• **Task data**

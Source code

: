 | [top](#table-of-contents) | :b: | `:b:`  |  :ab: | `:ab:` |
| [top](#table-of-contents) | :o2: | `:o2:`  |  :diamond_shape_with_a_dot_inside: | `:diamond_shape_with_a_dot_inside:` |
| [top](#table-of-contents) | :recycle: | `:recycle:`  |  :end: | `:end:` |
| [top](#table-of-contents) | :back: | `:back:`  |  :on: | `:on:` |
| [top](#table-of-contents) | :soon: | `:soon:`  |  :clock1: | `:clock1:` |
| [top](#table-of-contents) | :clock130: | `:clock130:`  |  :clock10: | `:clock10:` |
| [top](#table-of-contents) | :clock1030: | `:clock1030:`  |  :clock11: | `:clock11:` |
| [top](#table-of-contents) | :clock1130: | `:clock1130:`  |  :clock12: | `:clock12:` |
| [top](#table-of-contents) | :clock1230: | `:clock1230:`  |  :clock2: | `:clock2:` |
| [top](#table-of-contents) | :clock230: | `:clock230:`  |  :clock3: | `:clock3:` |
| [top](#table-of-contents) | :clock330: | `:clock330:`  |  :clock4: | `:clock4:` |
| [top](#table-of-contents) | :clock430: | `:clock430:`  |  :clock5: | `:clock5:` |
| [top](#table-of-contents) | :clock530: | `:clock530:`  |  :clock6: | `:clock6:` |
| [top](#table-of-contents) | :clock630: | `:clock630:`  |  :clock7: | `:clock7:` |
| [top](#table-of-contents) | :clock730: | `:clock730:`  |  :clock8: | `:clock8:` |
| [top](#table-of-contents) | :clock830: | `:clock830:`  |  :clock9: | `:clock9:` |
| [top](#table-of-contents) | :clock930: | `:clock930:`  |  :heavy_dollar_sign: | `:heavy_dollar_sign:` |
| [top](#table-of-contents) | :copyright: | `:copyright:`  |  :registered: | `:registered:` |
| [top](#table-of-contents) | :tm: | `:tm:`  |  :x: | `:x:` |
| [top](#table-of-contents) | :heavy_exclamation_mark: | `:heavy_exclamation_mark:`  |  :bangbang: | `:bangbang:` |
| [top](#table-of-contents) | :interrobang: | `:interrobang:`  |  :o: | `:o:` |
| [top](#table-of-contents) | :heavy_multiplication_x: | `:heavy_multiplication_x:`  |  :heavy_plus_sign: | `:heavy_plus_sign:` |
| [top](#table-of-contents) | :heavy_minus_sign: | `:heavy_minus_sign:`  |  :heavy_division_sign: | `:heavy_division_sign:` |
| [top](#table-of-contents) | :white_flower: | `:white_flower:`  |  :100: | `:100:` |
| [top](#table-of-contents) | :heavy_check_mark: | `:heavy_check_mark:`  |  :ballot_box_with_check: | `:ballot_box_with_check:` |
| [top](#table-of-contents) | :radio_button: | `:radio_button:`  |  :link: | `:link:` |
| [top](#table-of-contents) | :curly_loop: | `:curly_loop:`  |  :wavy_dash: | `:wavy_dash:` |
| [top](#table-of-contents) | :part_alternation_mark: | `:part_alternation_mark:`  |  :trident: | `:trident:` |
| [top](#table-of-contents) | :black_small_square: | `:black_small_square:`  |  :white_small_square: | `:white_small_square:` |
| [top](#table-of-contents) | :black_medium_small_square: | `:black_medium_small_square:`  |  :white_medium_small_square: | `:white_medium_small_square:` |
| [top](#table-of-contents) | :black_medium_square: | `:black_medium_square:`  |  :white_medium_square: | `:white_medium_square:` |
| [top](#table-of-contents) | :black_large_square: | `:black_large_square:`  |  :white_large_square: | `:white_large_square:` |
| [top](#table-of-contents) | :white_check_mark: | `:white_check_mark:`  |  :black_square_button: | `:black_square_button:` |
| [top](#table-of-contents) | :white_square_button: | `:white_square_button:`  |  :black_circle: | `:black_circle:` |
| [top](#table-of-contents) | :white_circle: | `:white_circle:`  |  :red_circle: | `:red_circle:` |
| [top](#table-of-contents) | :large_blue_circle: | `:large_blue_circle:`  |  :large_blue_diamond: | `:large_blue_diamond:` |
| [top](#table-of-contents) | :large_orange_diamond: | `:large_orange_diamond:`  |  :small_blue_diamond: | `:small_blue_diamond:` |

• **Directions**
A verbatim copy of every record is what you should return.

• **Task response**
Source code

: | [top](#table-of-contents) | :b: | `:b:`  |  :ab: | `:ab:` |
| [top](#table-of-contents) | :o2: | `:o2:`  |  :diamond_shape_with_a_dot_inside: | `:diamond_shape_with_a_dot_inside:` |
| [top](#table-of-contents) | :recycle: | `:recycle:`  |  :end: | `:end:` |
| [top](#table-of-contents) | :back: | `:back:`  |  :on: | `:on:` |
| [top](#table-of-contents) | :soon: | `:soon:`  |  :clock1: | `:clock1:` |
| [top](#table-of-contents) | :clock130: | `:clock130:`  |  :clock10: | `:clock10:` |
| [top](#table-of-contents) | :clock1030: | `:clock1030:`  |  :clock11: | `:clock11:` |
| [top](#table-of-contents) | :clock1130: | `:clock1130:`  |  :clock12: | `:clock12:` |
| [top](#table-of-contents) | :clock1230: | `:clock1230:`  |  :clock2: | `:clock2:` |
| [top](#table-of-contents) | :clock230: | `:clock230:`  |  :clock3: | `:clock3:` |
| [top](#table-of-contents) | :clock330: | `:clock330:`  |  :clock4: | `:clock4:` |
| [top](#table-of-contents) | :clock430: | `:clock430:`  |  :clock5: | `:clock5:` |
| [top](#table-of-contents) | :clock530: | `:clock530:`  |  :clock6: | `:clock6:` |
| [top](#table-of-contents) | :clock630: | `:clock630:`  |  :clock7: | `:clock7:` |
| [top](#table-of-contents) | :clock730: | `:clock730:`  |  :clock8: | `:clock8:` |
| [top](#table-of-contents) | :clock830: | `:clock830:`  |  :clock9: | `:clock9:` |
| [top](#table-of-contents) | :clock930: | `:clock930:`  |  :heavy_dollar_sign: | `:heavy_dollar_sign:` |
| [top](#table-of-contents) | :copyright: | `:copyright:`  |  :registered: | `:registered:` |
| [top](#table-of-contents) | :tm: | `:tm:`  |  :x: | `:x:` |
| [top](#table-of-contents) | :heavy_exclamation_mark: | `:heavy_exclamation_mark:`  |  :bangbang: | `:bangbang:` |
| [top](#table-of-contents) | :interrobang: | `:interrobang:`  |  :o: | `:o:` |
| [top](#table-of-contents) | :heavy_multiplication_x: | `:heavy_multiplication_x:`  |  :heavy_plus_sign: | `:heavy_plus_sign:` |
| [top](#table-of-contents) | :heavy_minus_sign: | `:heavy_minus_sign:`  |  :heavy_division_sign: | `:heavy_division_sign:` |
| [top](#table-of-contents) | :white_flower: | `:white_flower:`  |  :100: | `:100:` |
| [top](#table-of-contents) | :heavy_check_mark: | `:heavy_check_mark:`  |  :ballot_box_with_check: | `:ballot_box_with_check:` |
| [top](#table-of-contents) | :radio_button: | `:radio_button:`  |  :link: | `:link:` |
| [top](#table-of-contents) | :curly_loop: | `:curly_loop:`  |  :wavy_dash: | `:wavy_dash:` |
| [top](#table-of-contents) | :part_alternation_mark: | `:part_alternation_mark:`  |  :trident: | `:trident:` |
| [top](#table-of-contents) | :black_small_square: | `:black_small_square:`  |  :white_small_square: | `:white_small_square:` |
| [top](#table-of-contents) | :black_medium_small_square: | `:black_medium_small_square:`  |  :white_medium_small_square: | `:white_medium_small_square:` |
| [top](#table-of-contents) | :black_medium_square: | `:black_medium_square:`  |  :white_medium_square: | `:white_medium_square:` |
| [top](#table-of-contents) | :black_large_square: | `:black_large_square:`  |  :white_large_square: | `:white_large_square:` |
| [top](#table-of-contents) | :white_check_mark: | `:white_check_mark:`  |  :black_square_button: | `:black_square_button:` |
| [top](#table-of-contents) | :white_square_button: | `:white_square_button:`  |  :black_circle: | `:black_circle:` |
| [top](#table-of-contents) | :white_circle: | `:white_circle:`  |  :red_circle: | `:red_circle:` |
| [top](#table-of-contents) | :large_blue_circle: | `:large_blue_circle:`  |  :large_blue_diamond: | `:large_blue_diamond:` |
| [top](#table-of-contents) | :large_orange_diamond: | `:large_orange_diamond:`  |  :small_blue_diamond: | `:small_blue_diamond:` |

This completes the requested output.